Note − 由于 quad 需要函数作为第一个参数,因此我们不能直接传递 exp 作为参数。Quad 函数接受正无穷大和负无穷大作为极限。Quad 函数可以对单变量标准预定义 NumPy 函数(如 exp、sin 和 cos)进行积分。

Note − Since quad requires the function as the first argument, we cannot directly pass exp as the argument. The Quad function accepts positive and negative infinity as limits. The Quad function can integrate standard predefined NumPy functions of a single variable, such as exp, sin and cos.

Multiple Integrals

双重和三重集成的机制已封装到函数 dblquad, tplquadnquad 中。这些函数分别集成四个或六个参数。所有内部积分的极限需要定义为函数。

The mechanics for double and triple integration have been wrapped up into the functions dblquad, tplquad and nquad. These functions integrate four or six arguments, respectively. The limits of all inner integrals need to be defined as functions.

Double Integrals

dblquad 的通用形式为 scipy.integrate.dblquad(func, a, b, gfun, hfun)。其中,func 是被积函数的名称,‘a’ 和 ‘b’ 分别是 x 变量的下限和上限,而 gfun 和 hfun 是定义 y 变量的下限和上限的函数的名称。

The general form of dblquad is scipy.integrate.dblquad(func, a, b, gfun, hfun). Where, func is the name of the function to be integrated, ‘a’ and ‘b’ are the lower and upper limits of the x variable, respectively, while gfun and hfun are the names of the functions that define the lower and upper limits of the y variable.

举个例子,让我们执行二重积分法。

As an example, let us perform the double integral method.

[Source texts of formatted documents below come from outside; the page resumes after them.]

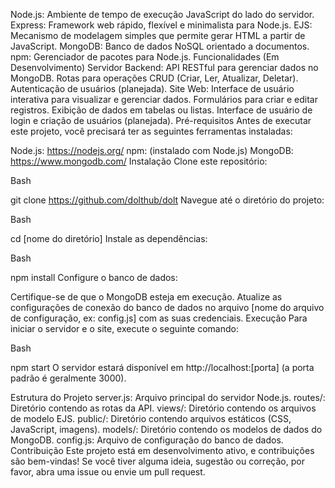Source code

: 
Node.js: Ambiente de tempo de execução JavaScript do lado do servidor.
Express: Framework web rápido, flexível e minimalista para Node.js.
EJS: Mecanismo de modelagem simples que permite gerar HTML a partir de JavaScript.
MongoDB: Banco de dados NoSQL orientado a documentos.
npm: Gerenciador de pacotes para Node.js.
Funcionalidades (Em Desenvolvimento)
Servidor Backend:
API RESTful para gerenciar dados no MongoDB.
Rotas para operações CRUD (Criar, Ler, Atualizar, Deletar).
Autenticação de usuários (planejada).
Site Web:
Interface de usuário interativa para visualizar e gerenciar dados.
Formulários para criar e editar registros.
Exibição de dados em tabelas ou listas.
Interface de usuário de login e criação de usuários (planejada).
Pré-requisitos
Antes de executar este projeto, você precisará ter as seguintes ferramentas instaladas:

Node.js: https://nodejs.org/
npm: (instalado com Node.js)
MongoDB: https://www.mongodb.com/
Instalação
Clone este repositório:

Bash

git clone https://github.com/dolthub/dolt
Navegue até o diretório do projeto:

Bash

cd [nome do diretório]
Instale as dependências:

Bash

npm install
Configure o banco de dados:

Certifique-se de que o MongoDB esteja em execução.
Atualize as configurações de conexão do banco de dados no arquivo [nome do arquivo de configuração, ex: config.js] com as suas credenciais.
Execução
Para iniciar o servidor e o site, execute o seguinte comando:

Bash

npm start
O servidor estará disponível em http://localhost:[porta] (a porta padrão é geralmente 3000).

Estrutura do Projeto
server.js: Arquivo principal do servidor Node.js.
routes/: Diretório contendo as rotas da API.
views/: Diretório contendo os arquivos de modelo EJS.
public/: Diretório contendo arquivos estáticos (CSS, JavaScript, imagens).
models/: Diretório contendo os modelos de dados do MongoDB.
config.js: Arquivo de configuração do banco de dados.
Contribuição
Este projeto está em desenvolvimento ativo, e contribuições são bem-vindas! Se você tiver alguma ideia, sugestão ou correção, por favor, abra uma issue ou envie um pull request.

\int_{0}^{1/2} dy \int_{0} {\sqrt{1-4y 2}} 16xy \:dx

\int_{0}^{1/2} dy \int_{0}{\sqrt{1-4y2}} 16xy \:dx

我们使用 lambda 表达式定义函数 f、g 和 h。请注意,即使 g 和 h 是常数(在很多情况下它们可能都是),也必须将它们定义为函数,就像我们在此处为下限所做的那样。

We define the functions f, g, and h, using the lambda expressions. Note that even if g and h are constants, as they may be in many cases, they must be defined as functions, as we have done here for the lower limit.

import scipy.integrate
from numpy import exp
from math import sqrt
f = lambda x, y : 16*x*y
g = lambda x : 0
h = lambda y : sqrt(1-4*y**2)
i = scipy.integrate.dblquad(f, 0, 0.5, g, h)
print i

上述程序将生成以下输出。

The above program will generate the following output.

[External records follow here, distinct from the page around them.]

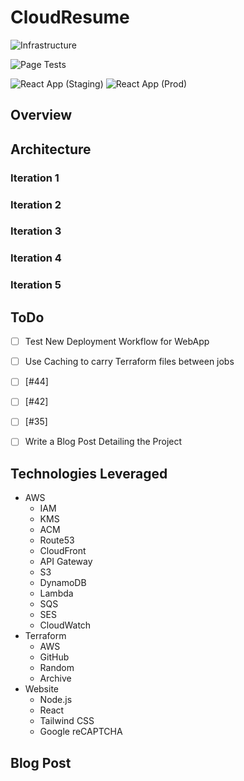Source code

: # CloudResume
![Infrastructure](https://github.com/RetroHazard/CloudResume/actions/workflows/infrastructure.yml/badge.svg)

![Page Tests](https://github.com/RetroHazard/CloudResume/actions/workflows/website-tests.yaml/badge.svg)

![React App (Staging)](https://github.com/RetroHazard/CloudResume/actions/workflows/website-deploy-staging.yaml/badge.svg)
![React App (Prod)](https://github.com/RetroHazard/CloudResume/actions/workflows/website-deploy-production.yaml/badge.svg)


## Overview



## Architecture

### Iteration 1

### Iteration 2

### Iteration 3

### Iteration 4

### Iteration 5


## ToDo
- [ ] Test New Deployment Workflow for WebApp
- [ ] Use Caching to carry Terraform files between jobs
- [ ] [#44]
- [ ] [#42]
- [ ] [#35]
- [ ] Write a Blog Post Detailing the Project


## Technologies Leveraged

 + AWS
   + IAM
   + KMS
   + ACM
   + Route53
   + CloudFront
   + API Gateway
   + S3
   + DynamoDB
   + Lambda
   + SQS
   + SES
   + CloudWatch
 + Terraform
   + AWS
   + GitHub
   + Random
   + Archive
 + Website
   + Node.js
   + React
   + Tailwind CSS
   + Google reCAPTCHA

## Blog Post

(0.5, 1.7092350012594845e-14)

除了上面描述的例程之外,scipy.integrate 还有许多其他积分例程,包括执行 n 倍多重积分的 nquad,以及实现各种积分算法的其他例程。但是,对于我们的数值积分需求,quad 和 dblquad 将满足其中大部分需求。

In addition to the routines described above, scipy.integrate has a number of other integration routines, including nquad, which performs n-fold multiple integration, as well as other routines that implement various integration algorithms. However, quad and dblquad will meet most of our needs for numerical integration.